LOS ANGELES — A California federal judge on Feb. 25 refused to reconsider a previous ruling allowing plaintiffs’ claims for breach of fiduciary duty and injunctive relief in a class action lawsuit against AT&T to proceed; however, the judge said the plaintiffs cannot add new individual defendants to a third amended complaint because the plaintiffs failed to allege any facts to support their contention that the newly added individual defendants breached any fiduciary duty in managing AT&T’s retirement plan (Julio C. Alas, et al. v. AT&T, Inc., et al., No. 17-08106, C.D. Calif.).
NASHVILLE, Tenn. — A Tennessee federal judge on Feb. 25 granted parties’ request to set an April 22 deadline for the filing of a motion for preliminary approval of a settlement in a lawsuit accusing Vanderbilt University, the oversight committee and members of the committee of mismanaging the employee retirement plan in violation of the Employee Income Retirement Security Act (Loren L. Cassell, et al. v. Vanderbilt University, et al., No. 16-2086, M.D. Tenn.).
ST. LOUIS — A disability insurer did not abuse its discretion in terminating a claimant’s long-term disability benefits because the insurer’s termination was supported by substantial evidence that the claimant may have been attempting to appear more cognitively impaired than he actually was during the medical examinations ordered by the insurer, the Eighth Circuit U.S. Court of Appeals said Feb. 25 (John Johnston v. Prudential Insurance Company of America, No. 17-3415, 8th Cir., 2019 U.S. App. LEXIS 5407).
WASHINGTON, D.C. — The U.S. Supreme Court on Feb. 25 denied a petition for a writ of certiorari filed by bank employees and plan participants seeking review of the Fourth Circuit U.S. Court of Appeals’ decision and asking for a ruling on the standard for deciding what equitable relief is “appropriate” under the Employee Retirement Income Security Act (William L. Pender, et al. v. Bank of America Corp., et al., No. 18-578, U.S. Sup.).
SAN FRANCISCO — In a Feb. 20 unpublished ruling, the Ninth Circuit U.S. Court of Appeals affirmed a judgment in favor of a defendant insurer of an ERISA-regulated welfare benefits plan accused of improperly denying coverage for a 12-month, in-patient residential treatment facility stay (John Potter v. Blue Shield of California Life and Health Insurance Company, Nos. 17-56018, 17-56020, 17-56023, 9th Cir., 2019 U.S. App. LEXIS 4914).

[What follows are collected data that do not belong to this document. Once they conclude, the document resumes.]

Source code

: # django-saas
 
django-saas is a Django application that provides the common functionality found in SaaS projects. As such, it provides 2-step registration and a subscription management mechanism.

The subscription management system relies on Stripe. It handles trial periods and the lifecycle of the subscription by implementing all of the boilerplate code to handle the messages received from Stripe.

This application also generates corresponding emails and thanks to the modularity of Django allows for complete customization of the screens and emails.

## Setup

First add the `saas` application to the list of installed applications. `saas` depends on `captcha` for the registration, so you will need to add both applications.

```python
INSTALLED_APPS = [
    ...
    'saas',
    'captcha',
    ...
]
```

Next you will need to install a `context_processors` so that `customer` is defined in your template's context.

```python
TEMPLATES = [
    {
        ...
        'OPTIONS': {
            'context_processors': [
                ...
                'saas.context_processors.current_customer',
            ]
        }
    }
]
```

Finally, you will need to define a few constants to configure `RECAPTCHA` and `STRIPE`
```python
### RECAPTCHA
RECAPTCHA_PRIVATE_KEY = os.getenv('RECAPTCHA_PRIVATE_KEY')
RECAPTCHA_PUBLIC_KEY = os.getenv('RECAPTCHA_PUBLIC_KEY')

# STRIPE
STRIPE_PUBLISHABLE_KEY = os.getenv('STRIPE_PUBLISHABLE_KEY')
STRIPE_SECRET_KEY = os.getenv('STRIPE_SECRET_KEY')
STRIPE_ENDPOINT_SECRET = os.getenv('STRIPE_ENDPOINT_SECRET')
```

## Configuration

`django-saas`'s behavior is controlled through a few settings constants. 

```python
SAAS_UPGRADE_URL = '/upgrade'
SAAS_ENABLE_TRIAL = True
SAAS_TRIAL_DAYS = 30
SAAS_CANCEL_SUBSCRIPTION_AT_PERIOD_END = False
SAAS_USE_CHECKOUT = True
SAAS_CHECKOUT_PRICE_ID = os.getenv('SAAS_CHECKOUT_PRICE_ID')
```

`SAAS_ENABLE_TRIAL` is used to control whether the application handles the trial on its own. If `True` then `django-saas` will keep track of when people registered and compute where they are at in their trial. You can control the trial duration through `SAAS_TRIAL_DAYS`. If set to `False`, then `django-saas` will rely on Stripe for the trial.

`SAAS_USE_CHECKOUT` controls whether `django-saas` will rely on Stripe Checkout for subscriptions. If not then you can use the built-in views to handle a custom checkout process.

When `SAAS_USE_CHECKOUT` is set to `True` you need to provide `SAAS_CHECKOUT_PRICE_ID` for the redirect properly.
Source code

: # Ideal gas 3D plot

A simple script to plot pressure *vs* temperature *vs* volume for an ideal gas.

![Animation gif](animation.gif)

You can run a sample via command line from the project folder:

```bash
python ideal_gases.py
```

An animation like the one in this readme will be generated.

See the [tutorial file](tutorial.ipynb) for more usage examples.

BOSTON — The First Circuit U.S. Court of Appeals on Feb. 20 affirmed a federal district court's ruling in favor of a disability plan, rejecting a claimant’s contention that the plan was not prejudiced by a 47-day delay in the filing of her appeal (Theresa Fortier v. Hartford Life and Accident Insurance Company, No. 18-1752, 1st Cir., 2019 U.S. App. LEXIS 4917).